Stored data entries:

----------

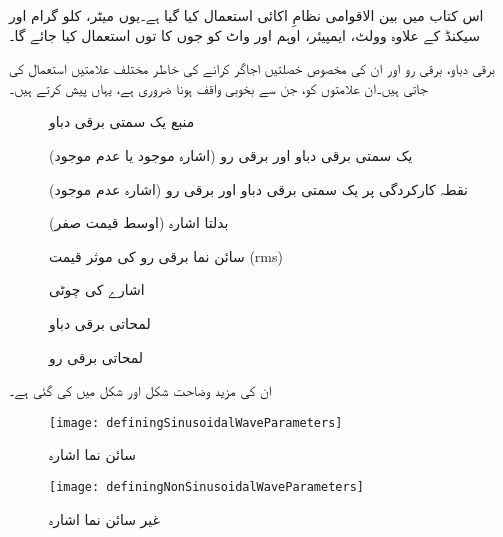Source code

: 
اس کتاب میں بین الاقوامی نظامِ اکائی  استعمال کیا گیا ہے۔یوں میٹر، کلو گرام اور سیکنڈ کے علاوہ وولٹ، ایمپیئر، اوہم اور واٹ کو جوں کا توں استعمال کیا جائے گا۔

برقی دباو، برقی رو اور ان کی مخصوص خصلتیں اجاگر کرانے کی خاطر مختلف علامتیں استعمال کی جاتی ہیں۔ان علامتوں کو، جن سے بخوبی واقف ہونا ضروری ہے، یہاں پیش کرتے ہیں۔

\begin{description}
\item
[]  منبع یک سمتی برقی دباو
\item
[] یک سمتی برقی دباو اور برقی رو  (اشارہ موجود یا عدم موجود)
\item
[]  نقطہ کارکردگی پر یک سمتی برقی دباو اور برقی رو (اشارہ عدم موجود)
\item
[] بدلتا اشارہ (اوسط قیمت صفر)
\item
[ ]  سائن نما برقی رو کی موثر قیمت (rms)
\item
[ ]  اشارے کی چوٹی
\item
[ ] لمحاتی برقی دباو
\item
[ ] لمحاتی برقی رو
\end{description}

\FloatBarrier

ان کی مزید وضاحت شکل   اور شکل  میں کی گئی ہے۔

\begin{figure}
\centering
\texttt{[image: definingSinusoidalWaveParameters]}
\caption{سائن نما اشارہ}
\label{شکل_سائن_نما_اشارے_کے_جزو}
\end{figure}

\begin{figure}
\centering
\texttt{[image: definingNonSinusoidalWaveParameters]}
\caption{غیر سائن نما اشارہ}
\label{شکل_غیر_سائن_نما_اشارے_کے_جزو}
\end{figure}

\FloatBarrier



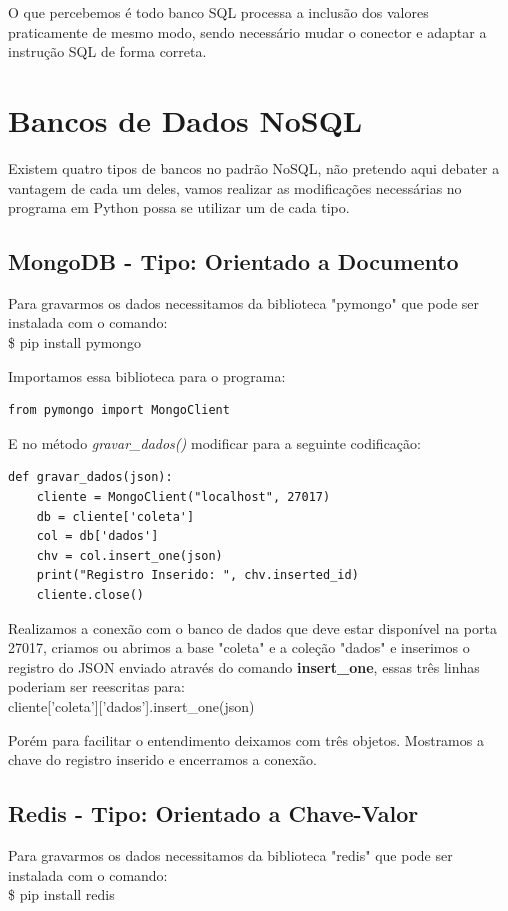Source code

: \documentclass[a4paper,11pt]{article}
\begin{document}
O que percebemos é todo banco SQL processa a inclusão dos valores praticamente de mesmo modo, sendo necessário mudar o conector e adaptar a instrução SQL de forma correta.

\section*{Bancos de Dados NoSQL}
Existem quatro tipos de bancos no padrão NoSQL, não pretendo aqui debater a vantagem de cada um deles, vamos realizar as modificações necessárias no programa em Python possa se utilizar um de cada tipo.

\subsection*{MongoDB - Tipo: Orientado a Documento}
Para gravarmos os dados necessitamos da biblioteca "pymongo" que pode ser instalada com o comando: \\
{\ttfamily\$ pip install pymongo}

Importamos essa biblioteca para o programa:
\begin{lstlisting}[]
from pymongo import MongoClient
\end{lstlisting}

E no método \textit{gravar\_dados()} modificar para a seguinte codificação:
\begin{lstlisting}[]
  def gravar_dados(json):
    cliente = MongoClient("localhost", 27017)
    db = cliente['coleta']
    col = db['dados']
    chv = col.insert_one(json)
    print("Registro Inserido: ", chv.inserted_id)
    cliente.close()	
\end{lstlisting}

Realizamos a conexão com o banco de dados que deve estar disponível na porta 27017, criamos ou abrimos a base "coleta" e a coleção "dados" e inserimos o registro do JSON enviado através do comando \textbf{insert\_one}, essas três linhas poderiam ser reescritas para: \\
{\ttfamily cliente['coleta']['dados'].insert\_one(json)}

Porém para facilitar o entendimento deixamos com três objetos. Mostramos a chave do registro inserido e encerramos a conexão.

\subsection*{Redis - Tipo: Orientado a Chave-Valor}
Para gravarmos os dados necessitamos da biblioteca "redis" que pode ser instalada com o comando: \\
{\ttfamily\$ pip install redis}
\end{document}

----------

Problem to solve:
Lines that contain "necessitamos" are to be copied from the records above.

Task answer:
Para gravarmos os dados necessitamos da biblioteca "pymongo" que pode ser instalada com o comando: \\
Para gravarmos os dados necessitamos da biblioteca "redis" que pode ser instalada com o comando: \\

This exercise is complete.